Once the company’s goals were clear, Mr Tan rallied his team for change and invested $60 million over five years to develop SC Auto’s bus technology and automate its manufacturing capabilities.
The result is the SC Neustar, Asia’s first integral bus launched in 2018. It boasts traits like a lightweight design and stainless steel body for greater fuel efficiency. “Being one tonne lighter yields 4 per cent fuel savings”, explained Mr Tan. It is also manufactured with high quality European components, contributing to a 20-year lifespan. The vehicle also meets Euro 6 exhaust and noise emission standards, minimising its carbon footprint.
This same can-do spirit drove him to invest $1.5 million in laser cutting machines to automate production in 2015 even though none of his workers knew how to use them. He made special arrangements for the machine vendors to train his staff until they were able to operate the new machines well.
SC Auto’s engineers and technicians would visit the vendors’ factories to receive training in programming, troubleshooting and maintenance of the machines. Likewise, the vendors would come down to train the workers until they get the hang of it.
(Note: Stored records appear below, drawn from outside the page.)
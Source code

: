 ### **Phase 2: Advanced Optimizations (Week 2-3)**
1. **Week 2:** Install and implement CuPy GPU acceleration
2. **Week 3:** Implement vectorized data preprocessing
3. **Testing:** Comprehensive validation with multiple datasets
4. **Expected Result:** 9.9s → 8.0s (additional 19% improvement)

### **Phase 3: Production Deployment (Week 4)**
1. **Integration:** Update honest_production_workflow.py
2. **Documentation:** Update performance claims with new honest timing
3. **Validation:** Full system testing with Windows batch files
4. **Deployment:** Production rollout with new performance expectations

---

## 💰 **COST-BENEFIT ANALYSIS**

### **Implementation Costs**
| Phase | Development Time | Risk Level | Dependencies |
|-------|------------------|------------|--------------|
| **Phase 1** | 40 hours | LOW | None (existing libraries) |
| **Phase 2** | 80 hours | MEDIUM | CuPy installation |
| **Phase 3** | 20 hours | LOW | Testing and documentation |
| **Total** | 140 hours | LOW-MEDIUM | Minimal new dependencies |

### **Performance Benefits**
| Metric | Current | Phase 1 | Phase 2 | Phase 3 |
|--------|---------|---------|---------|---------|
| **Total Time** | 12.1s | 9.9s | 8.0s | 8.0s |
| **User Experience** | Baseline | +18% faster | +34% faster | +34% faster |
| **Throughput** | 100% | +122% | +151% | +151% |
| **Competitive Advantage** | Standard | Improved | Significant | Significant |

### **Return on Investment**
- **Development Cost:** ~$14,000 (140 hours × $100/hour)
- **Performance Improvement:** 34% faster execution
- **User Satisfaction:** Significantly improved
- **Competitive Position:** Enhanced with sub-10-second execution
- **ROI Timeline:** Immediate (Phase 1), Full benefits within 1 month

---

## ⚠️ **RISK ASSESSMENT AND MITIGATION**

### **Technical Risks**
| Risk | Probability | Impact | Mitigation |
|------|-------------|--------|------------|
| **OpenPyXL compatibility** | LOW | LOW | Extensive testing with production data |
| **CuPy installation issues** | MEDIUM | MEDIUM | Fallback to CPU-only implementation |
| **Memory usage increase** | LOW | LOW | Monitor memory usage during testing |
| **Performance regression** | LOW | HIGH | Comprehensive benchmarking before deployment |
Initially, due to unfamiliarity, workers programmed the settings wrongly, causing batches of items to be left unused. In other instances, the tip of the 3D laser machines was damaged four times in one year alone, resulting to hefty costs of over $6,000 incurred for each tip.
“It was a very painful process…A lot of handholding, monitoring, observation and testing to make sure they were familiar with it,” he said.
Today, SC Auto staff can operate the machines with ease. The team has also grown significantly from just two to over 20 staff in R&D and engineering, with an expanded scope to include electrical and electronic engineers, power transmission engineers and structural engineers.
SC Auto’s factories in both Singapore and Myanmar are now equipped with cutting-edge technologies sourced from Switzerland, Japan and Taiwan. These range from automatic welding robots, 3D laser cutting precision machines and automatic wire-harness manufacturing. The company now enjoys an improved workflow productivity of up to 40 per cent and a fivefold increase in overall production.
With 3D laser cutting, it now takes less than a minute to cut the hollow rectangular tubes used for the main frame of the bus, as compared to 5 to 10 minutes in the manual process.
“If we do it manually, we can only produce two buses in a month. With automation, we can produce 10 buses,” he explained. SC Auto can produce up to 800 buses a year across its two plants.
While SC Neustar is still in its early days, the firm anticipates a strong demand for its integral buses in the region and is aiming to scale up its overall production capacity. Mr Tan is currently in talks with suppliers on customising new software upgrades for the machines to take even bigger loads.
In 2020, SC Auto is looking to expand further to not just ASEAN countries but also Australia and Europe. It targets to achieve a turnover of over $100 million by 2024. It is also seeking to ride on its R&D capabilities to manufacture environmentally friendly green buses such as electric and hybrid buses.
“We have to keep innovating to keep up with the trends,” said Mr Tan.